Saturday matinees long ago let us escape from the ordinary world to the island of the Swiss Family Robinson or the mutinous decks of the Bounty. Why not, we thought, escape the usual fare here with Saturday matinees of our favorite photography films?

So we're pleased to present the 422nd in our series of Saturday matinees today: The Open Windows by Jan Zert.

This 6:30 video by Jan Zert is a slide show of stills of Pratobello on Sardegna. He titled it The Open Windows but you'll need a little history lesson to appreciate what it's all about.

In the summer of 1969 the Ministry of Defense had decided to build a military training camp there after asking the shepherds to leave the area. It was a small village with a church, school and housing intended for the families of the soldiers who would work at the shooting range in the pastures.

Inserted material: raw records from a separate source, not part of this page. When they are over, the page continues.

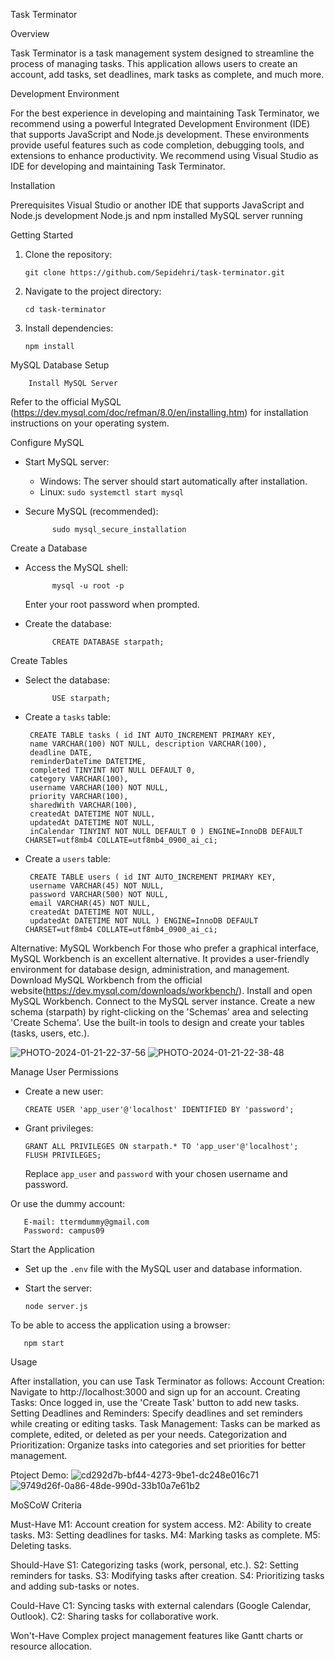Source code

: 
Task Terminator

Overview

Task Terminator is a task management system designed to streamline the process of managing tasks. This application allows users to create an account, add tasks, set deadlines, mark tasks as complete, and much more.

Development Environment

For the best experience in developing and maintaining Task Terminator, we recommend using a powerful Integrated Development Environment (IDE) that supports JavaScript and Node.js development. These environments provide useful features such as code completion, debugging tools, and extensions to enhance productivity.
We recommend using Visual Studio as IDE for developing and maintaining Task Terminator. 

Installation

Prerequisites
Visual Studio or another IDE that supports JavaScript and Node.js development
Node.js and npm installed
MySQL server running

Getting Started

1. Clone the repository:

       git clone https://github.com/Sepidehri/task-terminator.git

2. Navigate to the project directory:

       cd task-terminator

3. Install dependencies:

       npm install


MySQL Database Setup

        Install MySQL Server

Refer to the official MySQL (https://dev.mysql.com/doc/refman/8.0/en/installing.htm) for installation instructions on your operating system.

Configure MySQL

- Start MySQL server:
  - Windows: The server should start automatically after installation.
  - Linux: `sudo systemctl start mysql`

- Secure MySQL (recommended):
  
            sudo mysql_secure_installation
  

Create a Database

- Access the MySQL shell:
  
            mysql -u root -p
  
  Enter your root password when prompted.

- Create the database:

            CREATE DATABASE starpath;
  

Create Tables

- Select the database:

            USE starpath;
  
- Create a `tasks` table:

       CREATE TABLE tasks ( id INT AUTO_INCREMENT PRIMARY KEY, 
       name VARCHAR(100) NOT NULL, description VARCHAR(100), 
       deadline DATE, 
       reminderDateTime DATETIME, 
       completed TINYINT NOT NULL DEFAULT 0, 
       category VARCHAR(100), 
       username VARCHAR(100) NOT NULL, 
       priority VARCHAR(100), 
       sharedWith VARCHAR(100), 
       createdAt DATETIME NOT NULL, 
       updatedAt DATETIME NOT NULL, 
       inCalendar TINYINT NOT NULL DEFAULT 0 ) ENGINE=InnoDB DEFAULT CHARSET=utf8mb4 COLLATE=utf8mb4_0900_ai_ci;
  
- Create a `users` table:

       CREATE TABLE users ( id INT AUTO_INCREMENT PRIMARY KEY,
       username VARCHAR(45) NOT NULL, 
       password VARCHAR(500) NOT NULL, 
       email VARCHAR(45) NOT NULL, 
       createdAt DATETIME NOT NULL, 
       updatedAt DATETIME NOT NULL ) ENGINE=InnoDB DEFAULT CHARSET=utf8mb4 COLLATE=utf8mb4_0900_ai_ci;

Alternative: MySQL Workbench
For those who prefer a graphical interface, MySQL Workbench is an excellent alternative. It provides a user-friendly environment for database design, administration, and management.
Download MySQL Workbench from the official website(https://dev.mysql.com/downloads/workbench/).
Install and open MySQL Workbench.
Connect to the MySQL server instance.
Create a new schema (starpath) by right-clicking on the 'Schemas' area and selecting 'Create Schema'.
Use the built-in tools to design and create your tables (tasks, users, etc.).

![PHOTO-2024-01-21-22-37-56](https://github.com/Sepidehri/task-terminator/assets/114486248/72ea2441-014c-4084-a99f-653cc047bb5e)
![PHOTO-2024-01-21-22-38-48](https://github.com/Sepidehri/task-terminator/assets/114486248/b7caa98e-b4ae-4f80-aa96-bbe3ffd5966b)



Manage User Permissions

- Create a new user:

      CREATE USER 'app_user'@'localhost' IDENTIFIED BY 'password';
  
- Grant privileges:

      GRANT ALL PRIVILEGES ON starpath.* TO 'app_user'@'localhost';
      FLUSH PRIVILEGES;

  Replace `app_user` and `password` with your chosen username and password.

Or use the dummy account:

       E-mail: ttermdummy@gmail.com
       Password: campus09

Start the Application
- Set up the `.env` file with the MySQL user and database information.

- Start the server:

      node server.js

To be able to access the application using a browser:

       npm start
  

Usage

After installation, you can use Task Terminator as follows:
Account Creation:
Navigate to http://localhost:3000 and sign up for an account.
Creating Tasks:
Once logged in, use the 'Create Task' button to add new tasks.
Setting Deadlines and Reminders:
Specify deadlines and set reminders while creating or editing tasks.
Task Management:
Tasks can be marked as complete, edited, or deleted as per your needs.
Categorization and Prioritization:
Organize tasks into categories and set priorities for better management.

Ptoject Demo:
![cd292d7b-bf44-4273-9be1-dc248e016c71](https://github.com/Sepidehri/task-terminator/assets/114486248/d9f63086-3299-4ee8-9ad2-4e0cfd4f5b57)
![9749d26f-0a86-48de-990d-33b10a7e61b2](https://github.com/Sepidehri/task-terminator/assets/114486248/e6563535-dca9-4047-8a83-2e4dec90d772)


MoSCoW Criteria

Must-Have
M1: Account creation for system access.
M2: Ability to create tasks.
M3: Setting deadlines for tasks.
M4: Marking tasks as complete.
M5: Deleting tasks.

Should-Have
S1: Categorizing tasks (work, personal, etc.).
S2: Setting reminders for tasks.
S3: Modifying tasks after creation.
S4: Prioritizing tasks and adding sub-tasks or notes.

Could-Have
C1: Syncing tasks with external calendars (Google Calendar, Outlook).
C2: Sharing tasks for collaborative work.

Won't-Have
Complex project management features like Gantt charts or resource allocation.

The buildings were built but the the entire town of Orgosolo, led by women but including men and children, marched in protest to the Pratobello plain. Part of the protest included painting murals in the town that became internationally famous.

The protest lasted a week during which the 3,500 townspeople occupied the fields. And ultimately were successful in preventing the military installation. Today, Pratobello (beautiful meadow in translation) is a ghost town with an empty cemetery that was never used.

On the 50th anniversary of the protest in 2019, the town council issued this resolution:

On that occasion an entire community opposed the unilateral decision of the Ministry of Defense to build a military training camp a few kilometers from the country, causing a bitter revolt against the Trieste Brigade, which had ordered the shepherds to evacuate the area to be used for shooting exercises.

In fact, by refusing the compensation offered and involving the entire population in the struggle, they managed to repel the police, putting in place disturbing actions and destroying the targets to be used for the exercises. Pratobello turned into a political case, which saw the involvement of the honorable members of the time and when the agents managed to enter the polygon, they found it occupied by demonstrators.

After six days of relentless struggle the story ended with the ratification of the document which established that the installation of the shooting range would be temporary and that any further decision on the matter would be adopted in compliance with the administrations interested premises. The administration concludes the exercise and the discussion with a view to the project to be carried out on the matter, to take it as an example of struggle to defend the territory and the local economy based, as stated on the mural, with the motto "Manure Not Bullets."

The ghostly remains of that struggle is the subject of Zert's images. There is an inescapable desolation, you might think at first. But it is escapable, it turns out. The windows are open on a vibrant landscape.

You only have to look through them. Like the people of Orgosolo.